Problem statement.
Write down, unchanged, the entries from the first line through the line holding "- [x] Bash execution with security controls". Include no other line.

Extracted records.
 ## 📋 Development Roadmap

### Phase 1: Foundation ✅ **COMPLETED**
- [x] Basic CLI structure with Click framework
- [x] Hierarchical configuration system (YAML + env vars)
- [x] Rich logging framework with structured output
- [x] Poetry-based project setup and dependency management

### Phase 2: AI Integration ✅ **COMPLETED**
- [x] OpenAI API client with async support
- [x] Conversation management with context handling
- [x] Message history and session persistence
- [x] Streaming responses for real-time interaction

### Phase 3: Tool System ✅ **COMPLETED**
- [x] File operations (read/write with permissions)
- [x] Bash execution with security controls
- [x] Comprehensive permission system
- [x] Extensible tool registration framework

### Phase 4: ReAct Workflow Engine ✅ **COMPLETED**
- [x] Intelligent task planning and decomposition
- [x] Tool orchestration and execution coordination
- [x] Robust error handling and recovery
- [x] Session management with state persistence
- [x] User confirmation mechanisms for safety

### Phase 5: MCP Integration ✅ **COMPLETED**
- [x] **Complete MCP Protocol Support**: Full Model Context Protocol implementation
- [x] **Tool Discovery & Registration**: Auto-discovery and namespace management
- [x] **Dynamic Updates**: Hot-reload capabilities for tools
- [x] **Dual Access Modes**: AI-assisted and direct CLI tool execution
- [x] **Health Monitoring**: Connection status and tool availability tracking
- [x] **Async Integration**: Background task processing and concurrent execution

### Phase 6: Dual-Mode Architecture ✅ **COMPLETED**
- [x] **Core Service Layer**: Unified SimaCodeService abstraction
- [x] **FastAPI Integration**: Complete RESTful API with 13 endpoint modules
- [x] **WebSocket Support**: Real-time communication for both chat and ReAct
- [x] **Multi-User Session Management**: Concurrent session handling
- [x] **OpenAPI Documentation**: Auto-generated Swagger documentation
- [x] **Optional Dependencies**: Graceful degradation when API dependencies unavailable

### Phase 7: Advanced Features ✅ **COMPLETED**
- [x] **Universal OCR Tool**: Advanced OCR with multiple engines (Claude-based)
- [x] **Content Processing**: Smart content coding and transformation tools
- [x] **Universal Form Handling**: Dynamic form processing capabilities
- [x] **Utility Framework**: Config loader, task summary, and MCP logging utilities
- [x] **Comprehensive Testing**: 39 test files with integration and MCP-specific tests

Output of the task.
 ## 📋 Development Roadmap

### Phase 1: Foundation ✅ **COMPLETED**
- [x] Basic CLI structure with Click framework
- [x] Hierarchical configuration system (YAML + env vars)
- [x] Rich logging framework with structured output
- [x] Poetry-based project setup and dependency management

### Phase 2: AI Integration ✅ **COMPLETED**
- [x] OpenAI API client with async support
- [x] Conversation management with context handling
- [x] Message history and session persistence
- [x] Streaming responses for real-time interaction

### Phase 3: Tool System ✅ **COMPLETED**
- [x] File operations (read/write with permissions)
- [x] Bash execution with security controls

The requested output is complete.